EU IN CHAOS AS ITALY VOTES NO; /PM Swept from Power by Anti-Brussels Revolt; Financial Markets Are Braced for Days of Turmoil

Daily Mail (London), December 5, 2016 | Go to article overview

EU IN CHAOS AS ITALY VOTES NO; /PM Swept from Power by Anti-Brussels Revolt; Financial Markets Are Braced for Days of Turmoil


Byline: From Robert Hardman in Rome

EUROPE was rocked again last night after the latest populist surge against Brussels.

The Italian prime minister was swept from power after calling a referendum on constitutional reforms, which became a vote on confidence in his government.

Matteo Renzi resigned shortly after exit polls indicated a clear defeat, saying: 'I accept all responsibility for this loss.
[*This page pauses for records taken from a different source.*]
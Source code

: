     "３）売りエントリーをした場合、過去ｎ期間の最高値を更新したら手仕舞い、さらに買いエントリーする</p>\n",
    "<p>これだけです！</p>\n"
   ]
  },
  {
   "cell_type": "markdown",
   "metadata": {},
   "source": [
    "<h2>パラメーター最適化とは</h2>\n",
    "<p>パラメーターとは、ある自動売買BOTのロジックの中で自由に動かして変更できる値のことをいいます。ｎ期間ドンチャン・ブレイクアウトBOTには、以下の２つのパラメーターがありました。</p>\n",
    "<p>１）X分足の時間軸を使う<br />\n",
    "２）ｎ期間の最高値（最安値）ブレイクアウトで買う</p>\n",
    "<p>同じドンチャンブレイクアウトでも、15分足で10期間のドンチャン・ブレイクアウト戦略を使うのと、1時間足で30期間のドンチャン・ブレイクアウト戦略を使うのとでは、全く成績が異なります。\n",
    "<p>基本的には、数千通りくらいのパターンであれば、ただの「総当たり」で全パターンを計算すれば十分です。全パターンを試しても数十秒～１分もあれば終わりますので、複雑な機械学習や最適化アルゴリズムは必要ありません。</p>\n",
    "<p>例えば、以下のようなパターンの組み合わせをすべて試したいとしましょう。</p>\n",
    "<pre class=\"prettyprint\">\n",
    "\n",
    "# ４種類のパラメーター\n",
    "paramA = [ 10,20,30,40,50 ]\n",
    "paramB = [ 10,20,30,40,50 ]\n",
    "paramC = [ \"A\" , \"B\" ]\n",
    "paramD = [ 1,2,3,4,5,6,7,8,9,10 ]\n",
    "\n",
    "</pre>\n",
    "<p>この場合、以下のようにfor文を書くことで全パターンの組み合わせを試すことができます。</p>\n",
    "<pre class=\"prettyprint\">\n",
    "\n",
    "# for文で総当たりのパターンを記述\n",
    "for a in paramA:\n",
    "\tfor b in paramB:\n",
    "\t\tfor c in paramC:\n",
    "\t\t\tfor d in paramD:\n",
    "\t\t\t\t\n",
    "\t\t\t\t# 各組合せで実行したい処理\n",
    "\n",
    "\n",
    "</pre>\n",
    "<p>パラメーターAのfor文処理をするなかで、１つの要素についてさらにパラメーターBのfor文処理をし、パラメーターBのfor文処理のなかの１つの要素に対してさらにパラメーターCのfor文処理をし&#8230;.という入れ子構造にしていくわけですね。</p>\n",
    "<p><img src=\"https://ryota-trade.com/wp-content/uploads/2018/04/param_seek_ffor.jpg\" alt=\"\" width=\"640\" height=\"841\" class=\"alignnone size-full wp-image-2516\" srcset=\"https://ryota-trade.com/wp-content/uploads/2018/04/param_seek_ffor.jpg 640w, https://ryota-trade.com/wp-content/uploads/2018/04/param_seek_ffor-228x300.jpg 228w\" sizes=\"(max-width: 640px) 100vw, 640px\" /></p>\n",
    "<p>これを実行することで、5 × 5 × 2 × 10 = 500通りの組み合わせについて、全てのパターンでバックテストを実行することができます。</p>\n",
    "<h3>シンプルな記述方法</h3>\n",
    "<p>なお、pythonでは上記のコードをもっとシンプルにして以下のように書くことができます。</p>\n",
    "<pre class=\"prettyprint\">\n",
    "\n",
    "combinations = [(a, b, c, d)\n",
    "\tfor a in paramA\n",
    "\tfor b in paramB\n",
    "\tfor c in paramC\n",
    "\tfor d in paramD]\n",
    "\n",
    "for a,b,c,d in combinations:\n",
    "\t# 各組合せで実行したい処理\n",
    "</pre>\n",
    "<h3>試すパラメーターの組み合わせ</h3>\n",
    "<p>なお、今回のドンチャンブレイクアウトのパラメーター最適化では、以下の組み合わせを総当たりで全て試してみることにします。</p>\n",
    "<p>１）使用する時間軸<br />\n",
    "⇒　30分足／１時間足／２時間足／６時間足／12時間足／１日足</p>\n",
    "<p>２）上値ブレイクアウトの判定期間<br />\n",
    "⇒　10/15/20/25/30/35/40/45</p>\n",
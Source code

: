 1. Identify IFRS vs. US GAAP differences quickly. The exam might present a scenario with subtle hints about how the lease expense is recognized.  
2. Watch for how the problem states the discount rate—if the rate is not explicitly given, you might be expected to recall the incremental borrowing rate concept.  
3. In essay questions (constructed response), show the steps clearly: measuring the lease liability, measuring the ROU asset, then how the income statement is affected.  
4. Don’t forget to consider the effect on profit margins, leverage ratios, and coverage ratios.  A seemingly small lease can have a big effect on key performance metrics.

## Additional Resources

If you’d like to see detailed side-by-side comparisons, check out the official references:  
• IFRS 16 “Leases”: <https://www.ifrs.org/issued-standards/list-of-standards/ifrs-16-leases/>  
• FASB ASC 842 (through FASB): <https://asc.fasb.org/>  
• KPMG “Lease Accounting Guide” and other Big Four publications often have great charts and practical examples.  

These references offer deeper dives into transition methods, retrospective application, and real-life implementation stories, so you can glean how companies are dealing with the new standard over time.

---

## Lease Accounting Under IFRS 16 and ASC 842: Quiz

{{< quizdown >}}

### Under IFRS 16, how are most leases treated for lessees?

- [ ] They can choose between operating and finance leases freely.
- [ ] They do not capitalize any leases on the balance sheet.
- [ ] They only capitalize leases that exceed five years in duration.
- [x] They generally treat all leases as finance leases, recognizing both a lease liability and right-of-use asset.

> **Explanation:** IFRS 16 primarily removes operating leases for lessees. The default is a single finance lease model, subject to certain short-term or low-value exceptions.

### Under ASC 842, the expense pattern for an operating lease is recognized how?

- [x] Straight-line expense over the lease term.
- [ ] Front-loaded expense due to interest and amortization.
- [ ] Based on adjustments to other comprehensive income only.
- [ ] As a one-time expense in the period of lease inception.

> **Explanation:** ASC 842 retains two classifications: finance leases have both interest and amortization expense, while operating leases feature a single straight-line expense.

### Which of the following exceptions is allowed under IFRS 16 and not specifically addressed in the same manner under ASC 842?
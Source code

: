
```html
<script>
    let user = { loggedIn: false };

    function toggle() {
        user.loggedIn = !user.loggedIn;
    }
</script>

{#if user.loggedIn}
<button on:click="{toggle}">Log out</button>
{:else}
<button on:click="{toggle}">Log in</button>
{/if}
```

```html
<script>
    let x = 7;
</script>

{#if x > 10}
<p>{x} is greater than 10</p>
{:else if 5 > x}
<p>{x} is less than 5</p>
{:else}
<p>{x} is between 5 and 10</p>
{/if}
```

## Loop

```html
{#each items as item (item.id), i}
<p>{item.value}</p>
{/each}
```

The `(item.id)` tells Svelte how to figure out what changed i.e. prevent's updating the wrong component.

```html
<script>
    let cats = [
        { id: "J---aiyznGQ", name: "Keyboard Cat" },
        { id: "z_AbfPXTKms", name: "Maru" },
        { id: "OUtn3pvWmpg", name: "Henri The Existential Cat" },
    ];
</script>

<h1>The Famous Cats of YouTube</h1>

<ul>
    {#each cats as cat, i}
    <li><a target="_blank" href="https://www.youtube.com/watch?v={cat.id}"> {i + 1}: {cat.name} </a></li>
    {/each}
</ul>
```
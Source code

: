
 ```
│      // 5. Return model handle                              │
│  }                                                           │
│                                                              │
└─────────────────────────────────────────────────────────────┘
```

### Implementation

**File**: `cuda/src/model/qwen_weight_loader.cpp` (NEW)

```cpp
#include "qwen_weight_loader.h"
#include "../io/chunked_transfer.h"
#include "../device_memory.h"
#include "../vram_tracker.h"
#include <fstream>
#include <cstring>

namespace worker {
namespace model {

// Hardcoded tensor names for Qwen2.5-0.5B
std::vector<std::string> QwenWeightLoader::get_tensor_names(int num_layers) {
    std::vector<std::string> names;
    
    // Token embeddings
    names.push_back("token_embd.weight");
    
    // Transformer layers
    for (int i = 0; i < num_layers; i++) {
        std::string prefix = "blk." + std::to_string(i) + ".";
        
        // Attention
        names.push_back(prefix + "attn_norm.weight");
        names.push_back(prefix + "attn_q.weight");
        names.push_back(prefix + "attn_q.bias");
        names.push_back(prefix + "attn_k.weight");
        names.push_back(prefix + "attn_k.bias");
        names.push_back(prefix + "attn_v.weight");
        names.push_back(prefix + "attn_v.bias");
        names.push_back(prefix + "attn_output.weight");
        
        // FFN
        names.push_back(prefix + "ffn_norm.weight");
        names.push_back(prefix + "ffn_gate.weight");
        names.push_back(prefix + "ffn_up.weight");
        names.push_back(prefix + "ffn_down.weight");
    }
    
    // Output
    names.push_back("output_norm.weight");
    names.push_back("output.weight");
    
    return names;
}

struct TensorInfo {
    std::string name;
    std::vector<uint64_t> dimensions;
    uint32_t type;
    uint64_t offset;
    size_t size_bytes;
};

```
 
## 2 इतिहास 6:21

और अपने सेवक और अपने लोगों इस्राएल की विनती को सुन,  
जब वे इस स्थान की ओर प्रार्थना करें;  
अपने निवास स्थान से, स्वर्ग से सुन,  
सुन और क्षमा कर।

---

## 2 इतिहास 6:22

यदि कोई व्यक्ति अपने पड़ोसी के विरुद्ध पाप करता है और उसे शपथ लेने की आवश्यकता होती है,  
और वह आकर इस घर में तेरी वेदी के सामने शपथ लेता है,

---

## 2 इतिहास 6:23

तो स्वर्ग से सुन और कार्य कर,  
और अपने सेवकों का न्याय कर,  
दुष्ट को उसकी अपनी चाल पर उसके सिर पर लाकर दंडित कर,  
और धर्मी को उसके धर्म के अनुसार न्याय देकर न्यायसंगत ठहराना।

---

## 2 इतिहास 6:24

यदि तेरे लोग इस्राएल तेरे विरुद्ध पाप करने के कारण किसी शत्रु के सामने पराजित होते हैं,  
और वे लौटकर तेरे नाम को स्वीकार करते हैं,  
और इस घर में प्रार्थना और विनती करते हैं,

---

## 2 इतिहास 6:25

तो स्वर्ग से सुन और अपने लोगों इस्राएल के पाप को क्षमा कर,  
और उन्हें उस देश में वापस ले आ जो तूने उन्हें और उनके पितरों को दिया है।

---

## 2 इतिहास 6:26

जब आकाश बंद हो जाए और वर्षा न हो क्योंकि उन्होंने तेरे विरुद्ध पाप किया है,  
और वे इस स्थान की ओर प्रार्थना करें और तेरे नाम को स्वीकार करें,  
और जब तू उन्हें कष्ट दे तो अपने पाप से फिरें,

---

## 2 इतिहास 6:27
I'll say it out loud.' The result is a further landmark victory for populist movements, following Britain's vote for Brexit and Donald Trump's election win in the US.

Mr Renzi's opponent Beppe Grillo had urged voters to 'go with your gut not your brain' and had called for Italy to ditch the euro.

The prospects of an Italian vote on leaving the single currency - and by extension the EU itself - now draw closer.

Markets were braced for a turbulent day today, with the country already facing a major banking crisis.

What should have been a referendum on changes to the upper house of the Italian Parliament had escalated into a vote on Mr Renzi's handling of the crises confronting Italy - economic meltdown and record numbers of migrants.

Having already pledged to step down in the event of a No vote, Mr Renzi's departure will create fresh political instability at home and give fresh momentum to anti-establishment movements across the West.

It could also hasten a general election at a Turn to Page 2 Continued from Page One time when anti-EU parties - including the Five Star Movement of comedian Mr Grillo and the hard-Right Northern League - are in the ascendant and promising a Brexit-style vote for Italy.

The Italian president Sergio Mattarella, will be forced to find yet another stand-in PM as quickly as possible in order to calm the markets.

A Yes vote would have reinforced Mr Renzi's position and offered extra evidence of a pro-EU revival, following on from the earlier defeat of the far-Right Eurosceptic, Norbert Hofer, in yesterday's Austrian presidential election.

But Mr Renzi's defeat quickly soured any jubilation emanating from Vienna. The loss of a pro-European prime minister in Italy - a founder member of the EU and G7 nation - is a much bigger deal than the defeat of an extremist candidate for a ceremonial post in Austria.

Italy already stands on the brink of a financial crisis which could have serious implications for the euro if eight crippled Italian banks fail to secure emergency support in the coming weeks.

Confirmation of last night's No vote will certainly make it less likely that foreign investors would commit funds to any sort of rescue package.

Almost 60 years to the month when the Treaty of Rome gave birth to the European Economic Community - from which the EU has evolved - the city finds itself at the heart of the European story again.

Mr Renzi appeared upbeat as he went to vote in his home town of Florence, despite turning up without proof of identity - a prerequisite at Italian polling stations.

In the capital, where the political horsetrading will resume this morning, many Romans preferred to focus on the local derby between the city's two football clubs, Roma and Lazio.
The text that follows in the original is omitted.